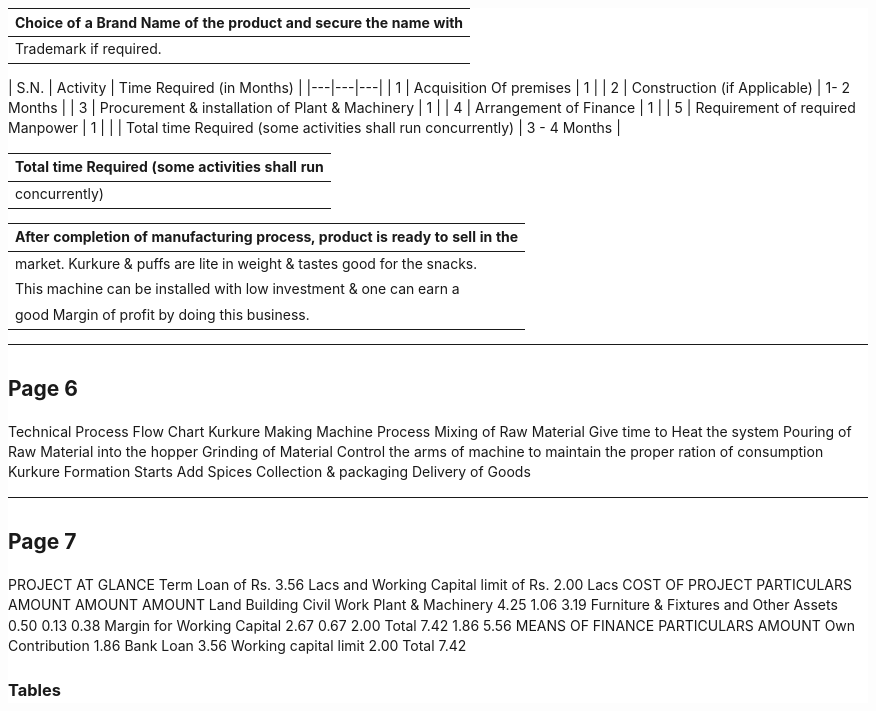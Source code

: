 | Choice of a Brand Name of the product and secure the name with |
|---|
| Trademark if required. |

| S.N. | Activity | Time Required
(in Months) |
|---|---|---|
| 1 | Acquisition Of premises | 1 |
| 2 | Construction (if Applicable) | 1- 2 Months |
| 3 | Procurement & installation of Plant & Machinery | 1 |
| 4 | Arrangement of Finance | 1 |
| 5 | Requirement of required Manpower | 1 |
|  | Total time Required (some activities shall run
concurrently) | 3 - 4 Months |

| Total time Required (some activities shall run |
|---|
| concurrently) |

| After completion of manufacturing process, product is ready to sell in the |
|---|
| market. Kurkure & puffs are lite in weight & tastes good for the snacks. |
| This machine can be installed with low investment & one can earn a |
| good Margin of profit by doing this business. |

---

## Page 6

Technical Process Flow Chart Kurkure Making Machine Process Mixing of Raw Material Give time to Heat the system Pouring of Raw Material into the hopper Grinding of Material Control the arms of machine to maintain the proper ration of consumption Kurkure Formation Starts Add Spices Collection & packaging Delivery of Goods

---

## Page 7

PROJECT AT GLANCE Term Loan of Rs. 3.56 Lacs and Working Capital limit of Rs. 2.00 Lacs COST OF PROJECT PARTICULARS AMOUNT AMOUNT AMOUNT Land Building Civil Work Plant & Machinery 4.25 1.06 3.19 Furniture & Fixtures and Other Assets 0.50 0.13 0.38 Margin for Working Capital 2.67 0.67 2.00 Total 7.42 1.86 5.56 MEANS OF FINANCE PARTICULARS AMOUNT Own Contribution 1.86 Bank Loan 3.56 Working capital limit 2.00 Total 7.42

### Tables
◇ ◇ ◇ ◇ ◇
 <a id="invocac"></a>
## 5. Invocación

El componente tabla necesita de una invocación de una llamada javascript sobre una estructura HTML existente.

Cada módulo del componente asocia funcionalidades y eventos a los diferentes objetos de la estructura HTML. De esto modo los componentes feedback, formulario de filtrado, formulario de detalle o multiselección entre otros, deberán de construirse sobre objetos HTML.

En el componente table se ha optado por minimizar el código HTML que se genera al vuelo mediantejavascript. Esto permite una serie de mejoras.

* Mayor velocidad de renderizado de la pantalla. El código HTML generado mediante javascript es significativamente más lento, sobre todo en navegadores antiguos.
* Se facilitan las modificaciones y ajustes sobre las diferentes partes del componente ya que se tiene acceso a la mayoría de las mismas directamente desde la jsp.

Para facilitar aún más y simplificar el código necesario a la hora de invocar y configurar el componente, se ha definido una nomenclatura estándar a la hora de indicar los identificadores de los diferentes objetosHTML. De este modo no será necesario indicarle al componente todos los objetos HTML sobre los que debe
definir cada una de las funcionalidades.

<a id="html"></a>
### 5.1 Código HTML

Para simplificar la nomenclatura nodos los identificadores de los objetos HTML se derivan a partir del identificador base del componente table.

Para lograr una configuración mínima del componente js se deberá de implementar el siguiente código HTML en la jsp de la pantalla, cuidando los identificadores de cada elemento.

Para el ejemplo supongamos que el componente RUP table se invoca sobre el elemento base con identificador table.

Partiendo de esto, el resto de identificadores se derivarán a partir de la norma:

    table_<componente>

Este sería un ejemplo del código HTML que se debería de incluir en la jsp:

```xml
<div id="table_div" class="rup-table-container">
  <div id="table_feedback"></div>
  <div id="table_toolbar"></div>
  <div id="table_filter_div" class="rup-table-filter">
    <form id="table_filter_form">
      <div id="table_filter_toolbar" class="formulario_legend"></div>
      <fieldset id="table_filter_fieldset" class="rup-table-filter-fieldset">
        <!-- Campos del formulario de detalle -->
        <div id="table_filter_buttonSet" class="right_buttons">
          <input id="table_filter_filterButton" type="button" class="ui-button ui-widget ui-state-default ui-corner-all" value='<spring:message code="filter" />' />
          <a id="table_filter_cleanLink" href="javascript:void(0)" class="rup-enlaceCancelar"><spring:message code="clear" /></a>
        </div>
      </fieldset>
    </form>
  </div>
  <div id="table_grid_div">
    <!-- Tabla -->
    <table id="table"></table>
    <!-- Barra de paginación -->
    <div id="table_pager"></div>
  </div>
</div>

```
◇ ◇ ◇ ◇ ◇
**The task**
In the records above, some lines may contain the word "concurrently"; copy every one of them.

**Solution for this task**
concurrently) | 3 - 4 Months |
| concurrently) |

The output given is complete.